A trailblazing goaltender whose calm dominance in the crease secured a golden era for Canadian women's hockey.
Kim St-Pierre backstopped Team Canada to its first Olympic gold medal in women's hockey in 2002. Across three consecutive Olympic gold victories and five World Championship titles, she guarded the net with technical precision and preternatural calm. To find the competition needed to hone her skills, she practiced with the McGill University men's team. That dedication paid off in Salt Lake City, igniting national passion for the sport. St-Pierre's style was efficient and commanding, making difficult saves look routine and providing her team with unshakeable confidence. She was born in 1978. The Hockey Hall of Fame inducted her in 2020, formal recognition of what teammates and rivals already knew: she was the definitive last line of defense for a dynasty.
1965–1980
The latchkey kids. Raised during divorce, recession, and the end of the Cold War. Skeptical, self-reliant, media-literate. They invented indie culture, grunge, and the early internet — then watched the Boomers take credit.

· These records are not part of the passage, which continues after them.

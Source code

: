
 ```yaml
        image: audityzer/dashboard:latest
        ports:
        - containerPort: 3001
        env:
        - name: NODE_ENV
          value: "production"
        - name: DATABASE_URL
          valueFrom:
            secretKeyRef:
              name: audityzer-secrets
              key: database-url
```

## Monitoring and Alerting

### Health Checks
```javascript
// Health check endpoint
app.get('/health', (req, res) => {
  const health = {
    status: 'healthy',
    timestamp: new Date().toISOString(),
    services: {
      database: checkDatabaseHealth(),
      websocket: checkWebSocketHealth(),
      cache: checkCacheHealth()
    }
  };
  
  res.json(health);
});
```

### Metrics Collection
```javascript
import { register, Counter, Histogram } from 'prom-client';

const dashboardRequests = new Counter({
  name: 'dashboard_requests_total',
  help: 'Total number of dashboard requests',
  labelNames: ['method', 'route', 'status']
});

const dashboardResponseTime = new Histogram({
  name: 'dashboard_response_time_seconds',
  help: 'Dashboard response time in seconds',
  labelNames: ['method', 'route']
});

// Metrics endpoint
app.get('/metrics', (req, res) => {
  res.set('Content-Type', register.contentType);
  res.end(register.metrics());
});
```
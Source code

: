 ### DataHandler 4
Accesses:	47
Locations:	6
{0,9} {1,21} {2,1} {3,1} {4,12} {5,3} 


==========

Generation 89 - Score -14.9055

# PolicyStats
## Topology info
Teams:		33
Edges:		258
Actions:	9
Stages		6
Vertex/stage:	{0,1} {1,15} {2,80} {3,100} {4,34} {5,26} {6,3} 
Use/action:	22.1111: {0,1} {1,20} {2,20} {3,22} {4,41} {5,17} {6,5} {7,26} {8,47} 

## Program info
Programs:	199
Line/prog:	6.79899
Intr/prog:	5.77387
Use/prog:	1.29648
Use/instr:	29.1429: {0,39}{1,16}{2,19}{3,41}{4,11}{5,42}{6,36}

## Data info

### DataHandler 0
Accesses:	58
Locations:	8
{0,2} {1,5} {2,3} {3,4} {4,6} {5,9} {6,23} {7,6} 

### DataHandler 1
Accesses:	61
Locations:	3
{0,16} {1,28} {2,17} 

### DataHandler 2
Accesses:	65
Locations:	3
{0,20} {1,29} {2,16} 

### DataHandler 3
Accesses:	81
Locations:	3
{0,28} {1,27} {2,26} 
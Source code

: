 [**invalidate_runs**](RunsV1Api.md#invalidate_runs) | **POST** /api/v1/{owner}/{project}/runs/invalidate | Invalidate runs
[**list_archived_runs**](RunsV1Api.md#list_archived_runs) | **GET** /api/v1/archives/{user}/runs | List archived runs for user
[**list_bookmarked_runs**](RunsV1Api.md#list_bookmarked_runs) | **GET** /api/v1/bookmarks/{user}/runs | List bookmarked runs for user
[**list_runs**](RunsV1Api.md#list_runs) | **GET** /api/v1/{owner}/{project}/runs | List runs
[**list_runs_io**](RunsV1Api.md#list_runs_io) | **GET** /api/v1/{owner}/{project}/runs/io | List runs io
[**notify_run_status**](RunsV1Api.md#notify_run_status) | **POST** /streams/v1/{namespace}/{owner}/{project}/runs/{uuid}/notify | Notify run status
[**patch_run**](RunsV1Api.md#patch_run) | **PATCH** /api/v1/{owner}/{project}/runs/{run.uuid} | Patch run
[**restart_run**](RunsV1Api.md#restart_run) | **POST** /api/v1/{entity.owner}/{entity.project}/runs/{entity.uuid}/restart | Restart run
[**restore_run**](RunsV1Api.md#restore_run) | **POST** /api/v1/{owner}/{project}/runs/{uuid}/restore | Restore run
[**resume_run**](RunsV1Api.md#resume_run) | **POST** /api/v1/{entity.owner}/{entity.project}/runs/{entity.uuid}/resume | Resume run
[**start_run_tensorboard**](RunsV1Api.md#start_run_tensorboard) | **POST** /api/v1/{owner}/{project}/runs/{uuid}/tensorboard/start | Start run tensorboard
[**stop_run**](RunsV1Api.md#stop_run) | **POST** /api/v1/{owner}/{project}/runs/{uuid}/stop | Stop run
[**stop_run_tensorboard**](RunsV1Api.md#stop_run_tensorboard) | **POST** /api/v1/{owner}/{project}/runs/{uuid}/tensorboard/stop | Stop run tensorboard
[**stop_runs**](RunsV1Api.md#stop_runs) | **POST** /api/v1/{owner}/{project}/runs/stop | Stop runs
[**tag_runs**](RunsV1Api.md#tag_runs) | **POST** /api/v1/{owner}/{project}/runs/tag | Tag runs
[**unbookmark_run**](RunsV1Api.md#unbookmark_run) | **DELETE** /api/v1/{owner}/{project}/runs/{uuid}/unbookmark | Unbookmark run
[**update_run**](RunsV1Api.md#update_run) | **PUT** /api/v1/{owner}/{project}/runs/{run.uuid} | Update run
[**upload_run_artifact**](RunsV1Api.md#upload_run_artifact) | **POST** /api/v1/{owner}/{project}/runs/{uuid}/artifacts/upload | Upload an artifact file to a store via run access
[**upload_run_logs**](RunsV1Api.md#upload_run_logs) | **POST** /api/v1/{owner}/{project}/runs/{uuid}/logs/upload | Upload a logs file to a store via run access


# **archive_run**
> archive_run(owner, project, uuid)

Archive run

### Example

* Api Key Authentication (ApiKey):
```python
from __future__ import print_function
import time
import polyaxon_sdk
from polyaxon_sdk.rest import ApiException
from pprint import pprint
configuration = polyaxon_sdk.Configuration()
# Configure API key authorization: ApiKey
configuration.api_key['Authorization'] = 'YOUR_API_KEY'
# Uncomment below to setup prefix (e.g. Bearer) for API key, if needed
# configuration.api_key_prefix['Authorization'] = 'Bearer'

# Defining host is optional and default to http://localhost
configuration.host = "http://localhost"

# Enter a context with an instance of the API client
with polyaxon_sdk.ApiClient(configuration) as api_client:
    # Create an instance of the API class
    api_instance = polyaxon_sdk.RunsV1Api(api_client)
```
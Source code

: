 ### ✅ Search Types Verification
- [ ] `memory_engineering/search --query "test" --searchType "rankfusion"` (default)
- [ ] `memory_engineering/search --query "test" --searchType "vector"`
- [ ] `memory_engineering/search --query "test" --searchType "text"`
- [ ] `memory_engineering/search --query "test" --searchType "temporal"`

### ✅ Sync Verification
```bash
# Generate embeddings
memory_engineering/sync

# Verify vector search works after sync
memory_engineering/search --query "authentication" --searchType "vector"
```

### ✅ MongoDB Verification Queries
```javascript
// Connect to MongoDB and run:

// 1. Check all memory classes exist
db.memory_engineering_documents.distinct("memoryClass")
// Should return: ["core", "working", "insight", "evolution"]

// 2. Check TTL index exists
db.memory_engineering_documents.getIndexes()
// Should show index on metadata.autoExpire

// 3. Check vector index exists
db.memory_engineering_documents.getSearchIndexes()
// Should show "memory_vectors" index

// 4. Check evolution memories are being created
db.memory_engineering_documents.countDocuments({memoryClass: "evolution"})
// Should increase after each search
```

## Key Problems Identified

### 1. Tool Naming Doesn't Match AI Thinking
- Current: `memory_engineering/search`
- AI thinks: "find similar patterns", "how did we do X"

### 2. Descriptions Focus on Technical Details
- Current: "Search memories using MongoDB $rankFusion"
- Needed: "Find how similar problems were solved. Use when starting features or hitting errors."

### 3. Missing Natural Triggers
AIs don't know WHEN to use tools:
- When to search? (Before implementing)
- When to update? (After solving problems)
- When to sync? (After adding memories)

Kim was born in 1978, placing them squarely in the Generation X. The events that shaped this generation — economic uncertainty, the end of the Cold War, and the rise of personal computing — shaped the world they entered and the choices available to them.
The biggest hits of 1978
#1 Movie
Grease
Best Picture
The Deer Hunter
#1 TV Show
Laverne & Shirley
The world at every milestone
First test-tube baby born
Internet adopts TCP/IP, creating the modern internet
Soviet Union dissolves; World Wide Web goes public
Nelson Mandela elected president of South Africa
Dolly the sheep cloned
Columbine shooting; Y2K panic builds
Barack Obama elected first Black US president; financial crisis
Royal wedding of Harry and Meghan; Parkland shooting
She practiced regularly with the men's ice hockey team at McGill University to improve her game.
St-Pierre and Charline Labonté formed a legendary goaltending tandem for Team Canada for over a decade.
She was the first female goalie to register a win in a men's semi-professional game in Quebec, playing for the CIS's McGill Redmen.
“My job was simple: stop the puck and give our team a chance to win.”